Pemerintah Republik Indonesia bakal melakukan misi diplomasi untuk mengoreksi peta hutan yang menjadi acuan Uni Eropa dalam pelaksanaan Deforestation-free Regulation (EUDR). Hasil pencermatan yang telah dilakukan mengungkapkan adanya persoalan akurasi pada peta acuan EUDR.
Plt Dirjen Pengelolaan Hutan Lestari Kementerian Lingkungan Hidup dan Kehutanan Agus Justianto menjelaskan langkah diplomasi dilakukan Pemerintah Indonesia melalui Kedutaan Besar Republik Indonesia untuk Uni Eropa di Brussels, Belgia. “Langkah-langkah diplomasi lain juga akan dilakukan baik jalur bilateral maupun multilateral,” katanya, Senin 29 April 2024.
Uni Eropa telah meluncurkan peta hutan dunia (Global Forest Map – GFM) tahun 2020 sebagai acuan pelaksanaan EUDR pada platform European Union Forest Observatory (EUFO).

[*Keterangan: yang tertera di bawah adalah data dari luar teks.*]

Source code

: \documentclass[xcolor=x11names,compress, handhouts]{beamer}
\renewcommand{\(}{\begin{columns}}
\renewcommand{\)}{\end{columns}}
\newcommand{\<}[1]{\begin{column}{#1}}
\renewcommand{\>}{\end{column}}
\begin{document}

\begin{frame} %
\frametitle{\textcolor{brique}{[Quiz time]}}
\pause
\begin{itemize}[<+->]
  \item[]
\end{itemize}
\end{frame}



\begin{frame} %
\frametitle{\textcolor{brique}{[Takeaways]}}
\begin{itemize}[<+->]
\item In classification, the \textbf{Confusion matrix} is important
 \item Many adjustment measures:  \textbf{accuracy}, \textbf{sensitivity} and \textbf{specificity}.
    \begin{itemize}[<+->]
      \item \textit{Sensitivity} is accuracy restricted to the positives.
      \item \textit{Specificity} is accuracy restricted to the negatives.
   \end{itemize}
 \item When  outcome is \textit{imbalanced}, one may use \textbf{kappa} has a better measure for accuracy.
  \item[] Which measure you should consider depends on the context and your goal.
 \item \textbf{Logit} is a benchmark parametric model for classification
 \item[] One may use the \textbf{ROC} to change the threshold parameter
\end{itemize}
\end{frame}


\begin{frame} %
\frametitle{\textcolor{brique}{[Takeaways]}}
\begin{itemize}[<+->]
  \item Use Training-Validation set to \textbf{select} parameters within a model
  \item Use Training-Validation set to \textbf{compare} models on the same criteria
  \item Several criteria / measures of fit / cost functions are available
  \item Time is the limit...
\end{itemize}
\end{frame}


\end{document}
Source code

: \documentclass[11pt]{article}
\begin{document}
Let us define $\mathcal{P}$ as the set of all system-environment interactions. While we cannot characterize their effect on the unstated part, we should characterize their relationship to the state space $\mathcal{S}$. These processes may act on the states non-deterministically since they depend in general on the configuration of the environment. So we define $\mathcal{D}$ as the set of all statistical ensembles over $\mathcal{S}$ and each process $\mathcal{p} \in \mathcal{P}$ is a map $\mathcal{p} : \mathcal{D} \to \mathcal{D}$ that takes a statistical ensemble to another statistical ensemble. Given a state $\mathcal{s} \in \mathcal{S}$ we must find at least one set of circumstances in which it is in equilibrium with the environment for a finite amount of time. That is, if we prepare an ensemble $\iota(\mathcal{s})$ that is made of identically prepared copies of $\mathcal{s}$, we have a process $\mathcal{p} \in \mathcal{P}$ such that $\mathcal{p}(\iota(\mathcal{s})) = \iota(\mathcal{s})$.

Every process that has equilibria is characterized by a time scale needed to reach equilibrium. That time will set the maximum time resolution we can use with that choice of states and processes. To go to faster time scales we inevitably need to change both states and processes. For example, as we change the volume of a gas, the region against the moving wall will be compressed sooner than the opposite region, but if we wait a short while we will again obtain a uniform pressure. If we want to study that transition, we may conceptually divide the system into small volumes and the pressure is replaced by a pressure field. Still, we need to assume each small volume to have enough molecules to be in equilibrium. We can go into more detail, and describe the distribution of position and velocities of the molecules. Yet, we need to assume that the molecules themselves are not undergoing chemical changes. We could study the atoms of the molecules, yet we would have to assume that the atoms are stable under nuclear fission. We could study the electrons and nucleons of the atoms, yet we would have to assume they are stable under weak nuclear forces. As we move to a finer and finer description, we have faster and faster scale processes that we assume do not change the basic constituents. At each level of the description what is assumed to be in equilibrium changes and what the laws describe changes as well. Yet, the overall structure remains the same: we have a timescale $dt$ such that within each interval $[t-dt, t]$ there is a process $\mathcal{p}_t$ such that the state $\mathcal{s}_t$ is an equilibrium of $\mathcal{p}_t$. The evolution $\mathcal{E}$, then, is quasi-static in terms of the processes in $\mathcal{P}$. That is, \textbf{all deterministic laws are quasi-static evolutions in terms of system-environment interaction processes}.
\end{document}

Berdasarkan hasil pencermatan yang dilakukan dengan membandingkan antara Peta Tematik GFM dengan Peta Tematik SIMONTANA (Sistem Monitoring Hutan Nasional) yang dimiliki KLHK, terungkap adanya persoalan akurasi pada GFM Uni Eropa. Sebut saja tentang adanya over estimasi tutupan hutan. Objek yang diidentifikasikan sebagai hutan oleh GFM Uni Eropa ternyata kondisi lapangannya tidak seluruhnya hutan tetapi berupa antara lain semak belukar, pertanian, perkebunan, penutupan lahan lainnya dan tubuh air.
Contohnya peta GFM Uni Eropa menunjukkan adanya tutupan hutan pada tubuh air Danau Rawa Pening, Jawa Tengah. Contoh lain, peta tersebut menunjukkan adanya tutupan hutan pada ruas jalan di DKI Jakarta.
Tidak hanya itu, peta GFM Uni Eropa juga menunjukkan adanya tutupan hutan padahal lahan di lokasi tersebut berupa kebun sawit seperti di Aceh Tamiang. Ada juga yang berupa lahan baku sawah. Bahkan kebun-kebun kopi rakyat di Bali dimasukkan dalam tutupan hutan pada GFM.
Langkah diplomasi untuk membangun pemahaman yang sama tentang tutupan hutan dan deforestasi telah dilakukan Pemerintah Indonesia Cq KLHK dengan World Resources Institute (WRI) penerbit Peta Global Forest Watch (GFW). Peta GFW juga merupakan salah satu peta rujukan Peta GFM Uni Eropa.
Untuk memperkuat modalitas diplomasi Indonesia dalam menghadapi tantangan EUDR, KLHK cq Direktorat Jenderal Pengelolaan Hutan Lestari juga sudah meminta seluruh Perizinan Berusaha Pemanfaatan Hutan (PBPH) untuk melakukan overlay peta GFM Uni Eropa dengan Peta PBPH dan Peta Kerja PBPH.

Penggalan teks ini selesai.